How to complete this task »
Retype the lines from the first one in the records down to the line containing "## Description", counting both, and leave out any pictures.

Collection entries

-- -- --

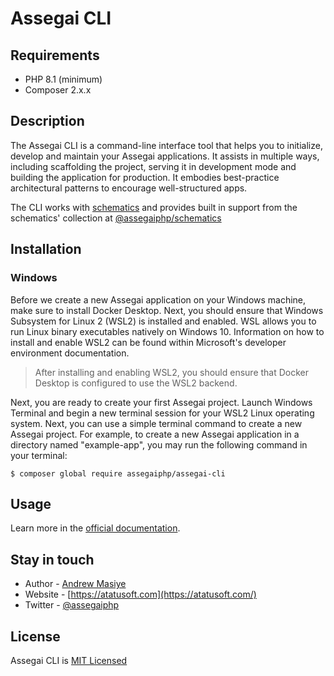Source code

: # Assegai CLI

## Requirements
- PHP 8.1 (minimum)
- Composer 2.x.x

## Description

The Assegai CLI is a command-line interface tool that helps you to initialize, develop and maintain your Assegai applications. It assists in multiple ways, including scaffolding the project, serving it in development mode and building the application for production. It embodies best-practice architectural patterns to encourage well-structured apps.

The CLI works with [schematics][schematics] and provides built in support from the schematics' collection at [@assegaiphp/schematics](https://github.com/assegai-php/schematics)

## Installation
### Windows
Before we create a new Assegai application on your Windows machine, make sure to install Docker Desktop. Next, you should ensure that Windows Subsystem for Linux 2 (WSL2) is installed and enabled. WSL allows you to run Linux binary executables natively on Windows 10. Information on how to install and enable WSL2 can be found within Microsoft's developer environment documentation.

> After installing and enabling WSL2, you should ensure that Docker Desktop is configured to use the WSL2 backend.

Next, you are ready to create your first Assegai project. Launch Windows Terminal and begin a new terminal session for your WSL2 Linux operating system. Next, you can use a simple terminal command to create a new Assegai project. For example, to create a new Assegai application in a directory named "example-app", you may run the following command in your terminal:

```
$ composer global require assegaiphp/assegai-cli
```

## Usage

Learn more in the [official documentation](https://docs.assegai.ml/cli/overview).

## Stay in touch

* Author - [Andrew Masiye](https://twitter.com/feenix11)
* Website - [https://atatusoft.com](https://atatusoft.com/)
* Twitter - [@assegaiphp](https://twitter.com/assegaiphp)

## License

Assegai CLI is [MIT Licensed](LICENSE)

[schematics]: https://github.com/angular/angular-cli/tree/master/packages/angular_devkit/schematics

-- -- --

Output of the exercise »
Source code

: # Assegai CLI

## Requirements
- PHP 8.1 (minimum)
- Composer 2.x.x

## Description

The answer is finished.